3 ve 8 yaşlarında iki çocuğumuz var. Bu canavarı biz yarattık biliyorum, ama çocuklarımızın ikisi de onlarla oynamamız için “insafsızca” peşimizi hiç bırakmıyor. İşten eve dönüp kapıdan içeri adım attığım andan itibaren ikisi de onlarla şunu yapmak, bunu yapmak, onu yapmak için üzerime saldırıyor ve bu, yatma vaktine kadar böyle devam ediyor. Eve geldiğimde her birine tek tek odaklanmak için zaman ayırmayı denedim ve hatta yemeği hazırlamadan önce onlarla ne kadar süre oynayabileceğimi ayarlamak için zaman hesaplamaları bile yaptım. Ama yine de bizi asla rahat bırakmıyorlar.
Hafta sonları, daha fazla boş zamanımız olduğunda ise ya benim peşimi bırakmıyorlar ya da ekran için yalvarıyorlar. Kendi kendine vakit geçiremeyen ve eğlenemeyen çocuklar yetiştirdiğimi hiç düşünmemiştim ama belli ki böyle yapmışım. Çocuklarımla oyun oynamaya ayırmam gereken en uygun süre nedir diye düşünüp duruyorum.
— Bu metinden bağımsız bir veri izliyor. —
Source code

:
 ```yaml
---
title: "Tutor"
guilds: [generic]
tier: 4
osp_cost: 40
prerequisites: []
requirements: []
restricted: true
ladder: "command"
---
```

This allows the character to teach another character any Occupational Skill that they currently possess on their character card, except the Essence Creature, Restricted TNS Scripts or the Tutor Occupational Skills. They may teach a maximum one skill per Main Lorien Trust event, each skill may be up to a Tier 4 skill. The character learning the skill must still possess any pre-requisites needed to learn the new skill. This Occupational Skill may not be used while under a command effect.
Ve beni oyun konusunda bu kadar “taciz” etmelerini kökten yok etmenin. İşte bir danışmandan aldığım tavsiyeler:
“Bu senaryoyu çok iyi biliyorum. Çocuların ailelerini rahat bırakmamaları çok yeni bir durum değil elbette, ancak mükemmel ebeveynlik çağında bu çok daha zorlayıcı. Çocuklarınızla zaman geçiriyorsunuz, üstelik her biriyle birebir, haftasonları teknoloji kullanımına sınır koymaya çalışıyor ve serbest oyunu teşvik ediyorsunuz.
Bir ebeveyn olarak yaptıklarınızda hiçbir yanlış görmüyorum. Gerçekten. Yapabileceğinizin en iyisini yapıyorsunuz.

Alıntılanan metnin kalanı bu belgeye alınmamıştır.